For a thoughtful examination of this poisonous media environment, and its implications for Uganda's LGBT community, see BBC Radio 1 DJ Scott Mill's documentary on the subject, which was first broadcast in February 2011. The first part of Mill's film can be viewed here:

But encouraged by this media response to his plan, and by the support that he was receiving from certain sections of the Pentecostal-charismatic (P/c) Christian community, in early 2011, Bahati and the others attempted to revive their bill. With dissent growing around Museveni’s twenty-five year incumbency, the timing seemed right. Whether by cynical manipulation or unhappy political coincidence, the timing was in fact potent. In January 2011, just weeks before Museveni’s seventh election win, a prominent gay-rights activist called David Kato – who was one of those named in the Rolling Stone list – was brutally murdered at his home in Kampala. In one particularly shocking aspect of the case, fighting then broke at Kato’s funeral, when the presiding pastor delivered an anti-gay sermon. 

This time the international furore reached heightened proportions, and led in May this year to a major campaign putting pressure on the Ugandan parliament. As a result, the Anti-Homosexuality Bill’s passage was again blocked (this time on a technicality). However, reflecting just how emboldened the NRM's 'young turks' have become within the current (9th) parliament, it seems likely that Bahati and the others will again attempt to revive the draft legislation. Either way, the wider homophobia remains.

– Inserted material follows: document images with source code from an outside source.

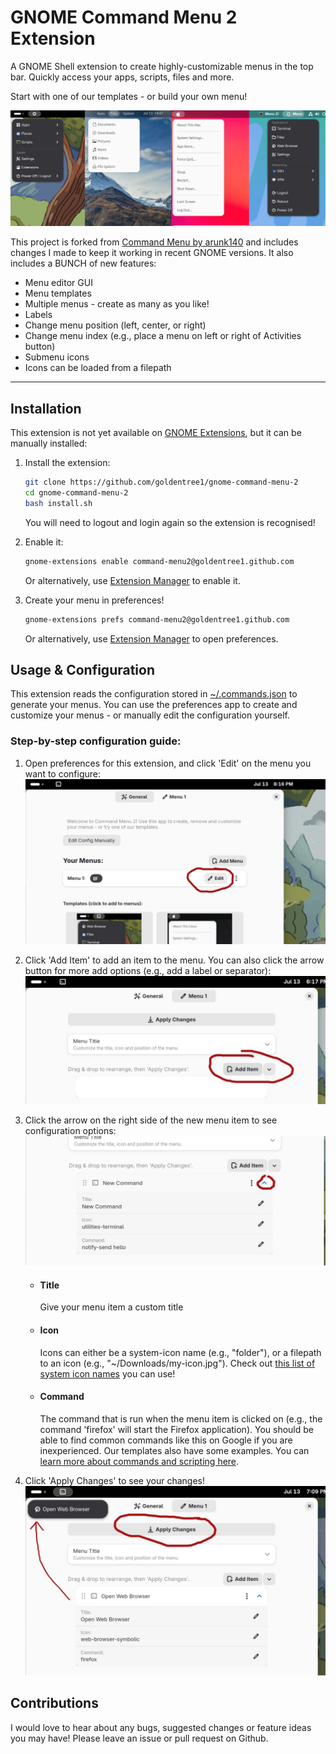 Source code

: # GNOME Command Menu 2 Extension

A GNOME Shell extension to create highly-customizable menus in the top bar. Quickly access your apps, scripts, files and more.

Start with one of our templates - or build your own menu!

![Command Menu Screenshot](screenshots/examples-collage.jpg)

This project is forked from [Command Menu by arunk140](https://github.com/arunk140/gnome-command-menu) and includes changes I made to keep it working in recent GNOME versions. It also includes a BUNCH of new features:
- Menu editor GUI
- Menu templates
- Multiple menus - create as many as you like!
- Labels
- Change menu position (left, center, or right)
- Change menu index (e.g., place a menu on left or right of Activities button)
- Submenu icons
- Icons can be loaded from a filepath
---

## Installation

This extension is not yet available on [GNOME Extensions](https://extensions.gnome.org/), but it can be manually installed:

1. Install the extension:
    ```bash
    git clone https://github.com/goldentree1/gnome-command-menu-2
    cd gnome-command-menu-2
    bash install.sh 
    ```

    You will need to logout and login again so the extension is recognised!

2. Enable it:
    ```bash
    gnome-extensions enable command-menu2@goldentree1.github.com
    ```
    Or alternatively, use [Extension Manager](https://flathub.org/apps/com.mattjakeman.ExtensionManager) to enable it.

3. Create your menu in preferences!
    ```bash
    gnome-extensions prefs command-menu2@goldentree1.github.com
    ```
     Or alternatively, use [Extension Manager](https://flathub.org/apps/com.mattjakeman.ExtensionManager) to open preferences.


## Usage & Configuration
This extension reads the configuration stored in [~/.commands.json](~/.commands.json) to generate your menus. You can use the preferences app to create and customize your menus - or manually edit the configuration yourself.

### Step-by-step configuration guide:
1. Open preferences for this extension, and click 'Edit' on the menu you want to configure:
![Command Menu Screenshot](screenshots/1-editmenu.jpg)
2. Click 'Add Item' to add an item to the menu. You can also click the arrow button for more add options (e.g., add a label or separator):
![Command Menu Screenshot](screenshots/2-additem.jpg)
3. Click the arrow on the right side of the new menu item to see configuration options:
![Command Menu Screenshot](screenshots/3-edititem.jpg)


    - #### Title
        Give your menu item a custom title
    - #### Icon
        Icons can either be a system-icon name (e.g., "folder"), or a filepath to an icon (e.g., "~/Downloads/my-icon.jpg"). Check out [this list of system icon names](https://github.com/StorageB/icons/blob/main/GNOME48Adwaita/icons.md) you can use!
    - #### Command
        The command that is run when the menu item is clicked on (e.g., the command 'firefox' will start the Firefox application). You should be able to find common commands like this on Google if you are inexperienced. Our templates also have some examples. You can [learn more about commands and scripting here](https://www.freecodecamp.org/news/bash-scripting-tutorial-linux-shell-script-and-command-line-for-beginners/).

5. Click 'Apply Changes' to see your changes!
![Command Menu Screenshot](screenshots/4-done.jpg)


## Contributions
I would love to hear about any bugs, suggested changes or feature ideas you may have! Please leave an issue or pull request on Github.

Earlier this year, Dr. David Mills and I were approached by members of All Our Children, an education charity with which we are involved, to comment on the current situation regarding both the bill and wider homophobia in Uganda, and to think through its implications for individuals and agencies who are working in the country. Our discussions on the subject eventually led to us drafting a 'briefing paper', and this has now been published on All Our Children's website. In this paper we look at the background to the current bill, and also at some of the wider historical, political and cultural dimensions to homophobia in Uganda. We hope that the paper - which can be downloaded here - will be of interest and use for a wide range of actors currently engaged in the country.